/solr-suggester

The Solr-Suggester plugin by Searchbox is a Solr Search component which adds add out-of-the-box high quality Suggestions to search queries.

Primary LanguageJava

Solr-Suggester by Searchbox

The Solr-Suggester plugin by Searchbox is a Solr Search component which adds add out-of-the-box high quality Suggestions to search queries.

The Solr-Suggester plugin analyses the designated full-text fields and creates a suggestion model which holds a list of possible phrase completions and their associated probability. When a query is submitted, the search component quickly (< 50ms) identifies phrases which could be a completion for the query with the highest probability and returns them in the Solr response. We have taken great care to ensure that the parameters and workflow are very similar to the Solr Suggester so that a low learning curve and rapid installation are possible.

This Solr plugin is based on the research paper "Query Suggestions in the Absence of Query Logs" (see folder resources) written by Sumit Bhatia, Debapriyo Majumdar and Prasenjit Mitra.

Getting Started

Add the following request handler to the appropriate solrconfig.xml:

<searchComponent class="com.searchbox.SuggesterComponent" name="sbsuggest">
    <lst name="fields">
        <str name="field">article-title</str>
		<str name="field">article-abstract</str>
    </lst>
    <int name="ngrams">3</int>
    <str name="buildOnCommit">true</str>
	<str name="buildOnOptimize">true</str>
    <str name="storeDir">sbsuggest</str>
	<int name="maxNumDocs">50000</int>
	<int name="minDocFreq">2</int>
	<int name="minTermFreq">2</int>
</searchComponent>

We will explain the meaning and usage of the various parameters:

<lst name="fields">
	<str name="field">article-title</str>
	<str name="field">article-abstract</str>
</lst>

We need to define the schema fields which will be used for the creation of the possible phrase suggestions.

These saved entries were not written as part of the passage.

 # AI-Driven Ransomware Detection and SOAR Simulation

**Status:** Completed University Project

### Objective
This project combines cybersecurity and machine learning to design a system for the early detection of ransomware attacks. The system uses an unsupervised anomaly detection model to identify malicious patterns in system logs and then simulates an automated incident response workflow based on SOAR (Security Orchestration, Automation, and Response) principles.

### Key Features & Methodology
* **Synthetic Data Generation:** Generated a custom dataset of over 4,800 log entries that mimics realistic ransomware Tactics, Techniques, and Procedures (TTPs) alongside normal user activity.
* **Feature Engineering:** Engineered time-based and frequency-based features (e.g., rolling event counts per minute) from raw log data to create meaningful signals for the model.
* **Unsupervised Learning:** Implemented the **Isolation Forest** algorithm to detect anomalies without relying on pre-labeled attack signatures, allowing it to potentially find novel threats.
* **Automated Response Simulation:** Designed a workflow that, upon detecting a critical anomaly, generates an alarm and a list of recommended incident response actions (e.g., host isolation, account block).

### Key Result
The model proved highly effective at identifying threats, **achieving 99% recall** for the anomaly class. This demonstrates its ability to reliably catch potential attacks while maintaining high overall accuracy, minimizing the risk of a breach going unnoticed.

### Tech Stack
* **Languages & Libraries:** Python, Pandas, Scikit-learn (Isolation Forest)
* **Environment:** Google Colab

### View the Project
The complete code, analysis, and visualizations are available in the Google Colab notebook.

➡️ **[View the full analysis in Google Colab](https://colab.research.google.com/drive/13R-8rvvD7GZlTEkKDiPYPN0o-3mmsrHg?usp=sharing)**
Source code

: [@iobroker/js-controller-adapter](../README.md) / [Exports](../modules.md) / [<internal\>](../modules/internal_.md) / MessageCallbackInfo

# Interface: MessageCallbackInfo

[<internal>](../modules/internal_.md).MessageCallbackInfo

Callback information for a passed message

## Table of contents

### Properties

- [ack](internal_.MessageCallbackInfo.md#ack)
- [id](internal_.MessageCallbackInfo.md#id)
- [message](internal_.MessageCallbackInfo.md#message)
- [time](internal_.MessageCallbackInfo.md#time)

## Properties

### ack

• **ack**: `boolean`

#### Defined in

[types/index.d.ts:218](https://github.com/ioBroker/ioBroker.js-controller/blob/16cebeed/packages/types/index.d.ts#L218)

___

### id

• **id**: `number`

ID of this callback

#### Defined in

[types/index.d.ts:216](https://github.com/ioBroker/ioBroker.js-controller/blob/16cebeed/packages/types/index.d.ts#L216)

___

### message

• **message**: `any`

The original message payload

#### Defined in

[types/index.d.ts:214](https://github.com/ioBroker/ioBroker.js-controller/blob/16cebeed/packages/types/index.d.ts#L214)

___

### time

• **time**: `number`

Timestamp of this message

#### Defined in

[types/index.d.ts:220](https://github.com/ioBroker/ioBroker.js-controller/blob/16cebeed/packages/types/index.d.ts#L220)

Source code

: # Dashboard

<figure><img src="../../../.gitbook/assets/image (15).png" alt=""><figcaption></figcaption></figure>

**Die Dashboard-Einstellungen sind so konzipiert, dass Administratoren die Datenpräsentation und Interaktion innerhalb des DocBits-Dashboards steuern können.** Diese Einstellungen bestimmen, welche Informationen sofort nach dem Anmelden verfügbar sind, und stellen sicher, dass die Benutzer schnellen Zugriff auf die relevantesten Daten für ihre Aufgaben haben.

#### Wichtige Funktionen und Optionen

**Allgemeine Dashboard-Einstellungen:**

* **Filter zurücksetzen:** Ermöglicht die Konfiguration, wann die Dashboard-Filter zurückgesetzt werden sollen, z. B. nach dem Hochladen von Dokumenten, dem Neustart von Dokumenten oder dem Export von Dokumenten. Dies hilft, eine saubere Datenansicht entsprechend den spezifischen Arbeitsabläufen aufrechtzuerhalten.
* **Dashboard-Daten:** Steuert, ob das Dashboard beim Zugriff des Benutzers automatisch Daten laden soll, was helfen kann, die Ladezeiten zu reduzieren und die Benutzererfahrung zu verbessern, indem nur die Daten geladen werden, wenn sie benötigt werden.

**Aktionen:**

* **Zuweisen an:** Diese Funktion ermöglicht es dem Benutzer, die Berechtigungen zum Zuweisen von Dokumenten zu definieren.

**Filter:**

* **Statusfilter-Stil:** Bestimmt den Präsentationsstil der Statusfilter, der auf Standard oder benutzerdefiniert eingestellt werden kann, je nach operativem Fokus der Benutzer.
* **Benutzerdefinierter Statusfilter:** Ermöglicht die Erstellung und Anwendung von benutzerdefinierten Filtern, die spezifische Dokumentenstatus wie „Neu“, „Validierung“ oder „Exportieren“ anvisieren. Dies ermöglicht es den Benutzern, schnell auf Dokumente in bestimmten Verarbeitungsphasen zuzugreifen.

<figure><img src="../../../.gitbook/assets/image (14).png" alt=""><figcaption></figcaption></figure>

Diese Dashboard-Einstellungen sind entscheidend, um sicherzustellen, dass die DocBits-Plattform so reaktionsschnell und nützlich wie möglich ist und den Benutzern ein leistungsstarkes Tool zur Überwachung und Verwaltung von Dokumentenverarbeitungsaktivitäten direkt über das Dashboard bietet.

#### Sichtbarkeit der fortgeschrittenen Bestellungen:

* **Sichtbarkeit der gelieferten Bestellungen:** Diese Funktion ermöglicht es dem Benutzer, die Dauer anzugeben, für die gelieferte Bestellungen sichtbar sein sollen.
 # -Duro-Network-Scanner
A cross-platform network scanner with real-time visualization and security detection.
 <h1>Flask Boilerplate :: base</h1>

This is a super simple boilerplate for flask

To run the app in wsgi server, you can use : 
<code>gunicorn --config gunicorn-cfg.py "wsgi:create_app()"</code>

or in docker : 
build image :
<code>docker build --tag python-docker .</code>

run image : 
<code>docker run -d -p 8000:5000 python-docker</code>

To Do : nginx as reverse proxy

Analysis of these fields requires that they are Stored=true so that the raw full text is available. The list can contain one or more fields.

<int name="ngrams">3</int>

This parameter specifies the maximum number of words which could possibly used for a phrase completion. For example the possible phrases for various sizes are as follows:

1="child" 2="child eats" 3="child eats food" 4="child eats food tomorrow".

Typically this value is set to 3. Higher values can be used but the memory and resources required to produce the necessary files grows exponentially, so beware!

<str name="buildOnCommit">true</str>
<str name="buildOnOptimize">true</str>

These options define if the suggester model should be (re)build upon a solr commit or upon optimize. This works very similar to the Solr Suggester plugin and thus their comments hold: Building on commit is very expensive and is discouraged for most production systems. For large indexes, one commit may take minutes since the building of suggester model is single threaded. Typically one uses buildOnOptimize or explicit build instead.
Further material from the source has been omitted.